Kaitlin Goldstein, a fourth-year doctoral student in architecture, has been found dead a week after she went missing in northern India, MIT said on Sunday. She was 28.
Kaitlin Goldstein, was a fourth-year graduate student in architecture, and in MIT’s Building Technology Program. Her body was found yesterday in a ravine below a trail where she had gone for a morning run on June 14. Her parents, who traveled to India to assist in the investigation, report that she slipped while running on loose rock, sliding several hundred feet off a cliff.
“As Kate’s family and friends bear this sorrow, we offer them the sympathy and support of the MIT community,” Reif wrote in his email. “The death of someone so young and promising is a terrible loss; we should all take time to reach out to those around us.”
Kaitlin Goldstein had arrived at the campus of the Students’ Educational and Cultural Movement of Ladakh (SECMOL) on June 7. SECMOL is located near Leh, India, in the state of Jammu and Kashmir.
At SECMOL, Kaitlin Goldstein spent the week of June 8-14 participating in a workshop on energy and development. The workshop was jointly organized by the MIT-affiliated Dalai Lama Center for Ethics and Transformative Values and the Masdar Institute of Science and Technology in Abu Dhabi.
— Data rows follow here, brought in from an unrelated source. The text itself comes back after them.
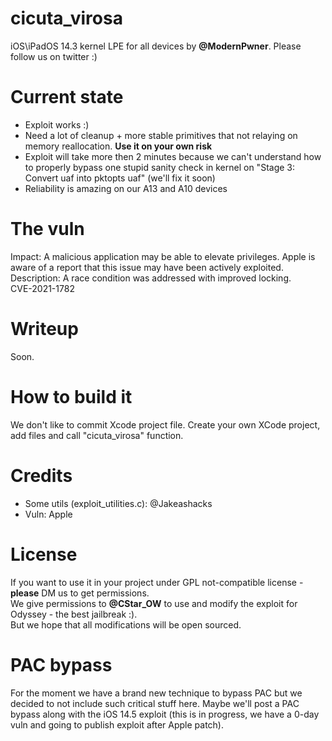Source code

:# cicuta_virosa
iOS\iPadOS 14.3 kernel LPE for all devices by **@ModernPwner**. Please follow us on twitter :)

# Current state
- Exploit works :)
- Need a lot of cleanup + more stable primitives that not relaying on memory reallocation. **Use it on your own risk**
- Exploit will take more then 2 minutes because we can't understand how to properly bypass one stupid sanity check in kernel on "Stage 3: Convert uaf into pktopts uaf" (we'll fix it soon)
- Reliability is amazing on our A13 and A10 devices

# The vuln
Impact: A malicious application may be able to elevate privileges. Apple is aware of a report that this issue may have been actively exploited.  
Description: A race condition was addressed with improved locking.  
CVE-2021-1782

# Writeup
Soon.

# How to build it
We don't like to commit Xcode project file. Create your own XCode project, add files and call "cicuta_virosa" function.

# Credits
- Some utils (exploit_utilities.c): @Jakeashacks
- Vuln: Apple

# License
If you want to use it in your project under GPL not-compatible license - **please** DM us to get permissions.  
We give permissions to **@CStar_OW** to use and modify the exploit for Odyssey - the best jailbreak :).  
But we hope that all modifications will be open sourced.  

# PAC bypass
For the moment we have a brand new technique to bypass PAC but we decided to not include such critical stuff here. Maybe we'll post a PAC bypass along with the iOS 14.5 exploit (this is in progress, we have a 0-day vuln and going to publish exploit after Apple patch).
She was scheduled to stay and install solar panels for an off-grid electrical installation at a nearby Buddhist monastery.
A competitive runner, Kaitlin Goldstein was last seen going for a morning run up a mountain trail at around 6 a.m. local time on Saturday, June 14. When she did not return from her run, a group of SECMOL students and instructors began a search of the summit around 8:45 a.m.
The Jammu and Kashmir police joined the effort that afternoon; the investigation subsequently grew to include the Intelligence Bureau of India, the American Embassy in New Delhi, the Bureau of Consular Affairs at the U.S. State Department, the FBI, and others. MIT retained a private security firm, based in Mumbai, to assist Goldstein’s family and MIT with the investigation.